If you're new to the blog, please scroll all the way back to the beginning so that you can follow along with what's happened so far. Thanks for keeping company with me on this journey.


Wesley started having trouble keeping the engine from killing whenever we had to slow down. He grew uncharacteristically quiet, the better to listen closely to what was going on under the hood. The problem seemed to right itself for a while, but then, an hour north of town, the engine simply quit. Fortunately, we were very near a gas station, and Wesley was able to coast the bus off the road, up onto the grass just beyond the entrance. He apologized profusely and promised us a replacement bus would come soon.

He phoned Kumasi, and then we piled out onto the shoulder of the road in a light rain. Everyone pitched in to help offload the luggage. People bought snacks from the service station; used the bathroom; crowded in together under the shelter of the service kiosks – which was fine, because no customers needed access to the pumps anyway. The station was completely out of gas.

We huddled together in small groups and chatted quietly while we waited… and waited… Wesley looked under the hood and cursed; then held court with a small group of passengers, loosing a torrent of complaint about the STC. A business man who was not a charter member of Wesley’s fan club leaned into me and said, “Oh, my, you see how he plays the victim now. I’m sure the STC mechanics knew when we left that this bus had only a fifty percent chance of making it to Tamale at best. But the thing is, I’m sure our driver knew it too. Whatever’s wrong, I assure you it was completely foreseeable, but they just didn’t take care of it, you see? And so now, here we are.”

I spotted another STC bus headed in our direction. I said, to no one in particular, “Hey… looks like maybe here comes our chariot now. This wasn’t so bad.” A young, dreadlocked man behind me chuckled, “Not yet. This be Ghana, oh.”[1] It’s a refrain uttered by millions of people, millions of times a day. Every nation has a national flag; a national anthem; most even have an official national flower and a bird too. But not every nation has an official national sigh of futility and resignation. Ghana does.

Sure enough, it was another hour before we were back on our way. It was a true first class bus this time.
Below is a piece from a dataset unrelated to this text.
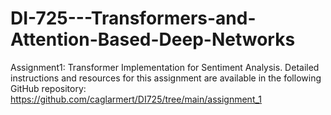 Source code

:# DI-725---Transformers-and-Attention-Based-Deep-Networks

Assignment1: Transformer Implementation for Sentiment Analysis. Detailed instructions and resources for this assignment are available in the following GitHub repository:
https://github.com/caglarmert/DI725/tree/main/assignment_1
The new driver wasn’t a showman like Wesley, but he was pleasant enough. And at least this time, David and I could sit together. The good things about first class were the air conditioning and the comfier seats; the bad things: lousy Nigerian gangster movies and an even lousier sound system only capable of two settings – loud, or off. So, for the next seven and half hours, those of us who weren’t following the action of the movies had to shout just to carry on a conversation with our neighbors. Still, there were people who closed their eyes and managed to nap. Even though I usually can’t sleep well in my seat while I travel, I was tired enough to think that maybe I could pull off that feat myself this time. I tried, and was soon rewarded with a brief period of sweet, badly-needed sleep – not quality sleep, for sure, but enough to take the edge off. And when I awoke, it was as if we had arrived in some other country.

[1] In Twi, the most widely spoken and understood language in Ghana, “oh” is often added to the end of a phrase for no particular reason… like the “eh?” is used in Canada.